[Dataset entries]
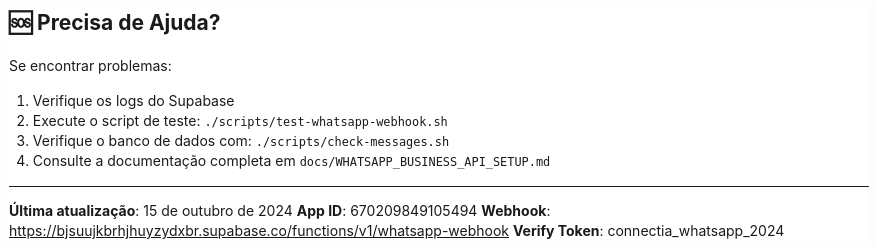
## 🆘 Precisa de Ajuda?

Se encontrar problemas:

1. Verifique os logs do Supabase
2. Execute o script de teste: `./scripts/test-whatsapp-webhook.sh`
3. Verifique o banco de dados com: `./scripts/check-messages.sh`
4. Consulte a documentação completa em `docs/WHATSAPP_BUSINESS_API_SETUP.md`

---

**Última atualização**: 15 de outubro de 2024
**App ID**: 670209849105494
**Webhook**: https://bjsuujkbrhjhuyzydxbr.supabase.co/functions/v1/whatsapp-webhook
**Verify Token**: connectia_whatsapp_2024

§ Exercise objective:
Scan the records above for the string "scripts", and copy every line where it turns up.

§ Output for this exercise:
2. Execute o script de teste: `./scripts/test-whatsapp-webhook.sh`
3. Verifique o banco de dados com: `./scripts/check-messages.sh`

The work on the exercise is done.